-- Source data follows --

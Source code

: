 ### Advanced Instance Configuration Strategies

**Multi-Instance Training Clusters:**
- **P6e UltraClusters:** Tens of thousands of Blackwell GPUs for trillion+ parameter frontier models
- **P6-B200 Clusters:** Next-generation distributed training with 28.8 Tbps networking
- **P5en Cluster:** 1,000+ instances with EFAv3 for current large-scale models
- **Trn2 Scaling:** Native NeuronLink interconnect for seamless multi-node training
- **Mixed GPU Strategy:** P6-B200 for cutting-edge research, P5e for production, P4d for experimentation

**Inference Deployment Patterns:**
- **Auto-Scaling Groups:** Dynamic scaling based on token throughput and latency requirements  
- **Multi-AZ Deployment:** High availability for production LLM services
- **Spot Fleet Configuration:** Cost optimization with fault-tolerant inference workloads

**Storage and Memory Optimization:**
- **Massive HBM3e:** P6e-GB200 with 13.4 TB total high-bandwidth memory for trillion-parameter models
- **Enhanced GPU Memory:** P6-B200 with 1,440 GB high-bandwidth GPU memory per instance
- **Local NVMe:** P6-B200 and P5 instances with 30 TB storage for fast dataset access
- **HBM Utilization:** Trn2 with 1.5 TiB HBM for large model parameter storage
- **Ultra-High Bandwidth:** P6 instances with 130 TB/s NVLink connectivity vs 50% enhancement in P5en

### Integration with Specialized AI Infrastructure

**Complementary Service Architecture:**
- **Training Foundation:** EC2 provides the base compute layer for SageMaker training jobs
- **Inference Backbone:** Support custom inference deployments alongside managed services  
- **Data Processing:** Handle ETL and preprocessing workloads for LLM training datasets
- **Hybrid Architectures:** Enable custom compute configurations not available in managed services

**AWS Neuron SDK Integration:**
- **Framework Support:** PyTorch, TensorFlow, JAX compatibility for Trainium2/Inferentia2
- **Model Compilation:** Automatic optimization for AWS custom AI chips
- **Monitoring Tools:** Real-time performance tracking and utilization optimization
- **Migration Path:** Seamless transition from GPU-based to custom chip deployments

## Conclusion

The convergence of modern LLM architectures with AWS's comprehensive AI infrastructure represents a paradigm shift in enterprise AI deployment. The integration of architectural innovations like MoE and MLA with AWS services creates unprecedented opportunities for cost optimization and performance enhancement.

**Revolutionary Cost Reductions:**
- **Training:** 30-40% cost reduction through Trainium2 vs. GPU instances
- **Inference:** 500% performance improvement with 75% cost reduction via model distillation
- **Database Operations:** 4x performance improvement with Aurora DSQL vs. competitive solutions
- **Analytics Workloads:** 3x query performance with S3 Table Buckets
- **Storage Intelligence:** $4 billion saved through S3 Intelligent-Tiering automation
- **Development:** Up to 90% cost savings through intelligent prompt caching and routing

-- Source data concluded --

Out of the data above, transcribe exactly and only the lines starting with the line that has "- **Enhanced GPU" and going on through the line that has "- **Model Compilation:**", both included.

→ **Response area**:
- **Enhanced GPU Memory:** P6-B200 with 1,440 GB high-bandwidth GPU memory per instance
- **Local NVMe:** P6-B200 and P5 instances with 30 TB storage for fast dataset access
- **HBM Utilization:** Trn2 with 1.5 TiB HBM for large model parameter storage
- **Ultra-High Bandwidth:** P6 instances with 130 TB/s NVLink connectivity vs 50% enhancement in P5en

### Integration with Specialized AI Infrastructure

**Complementary Service Architecture:**
- **Training Foundation:** EC2 provides the base compute layer for SageMaker training jobs
- **Inference Backbone:** Support custom inference deployments alongside managed services  
- **Data Processing:** Handle ETL and preprocessing workloads for LLM training datasets
- **Hybrid Architectures:** Enable custom compute configurations not available in managed services

**AWS Neuron SDK Integration:**
- **Framework Support:** PyTorch, TensorFlow, JAX compatibility for Trainium2/Inferentia2
- **Model Compilation:** Automatic optimization for AWS custom AI chips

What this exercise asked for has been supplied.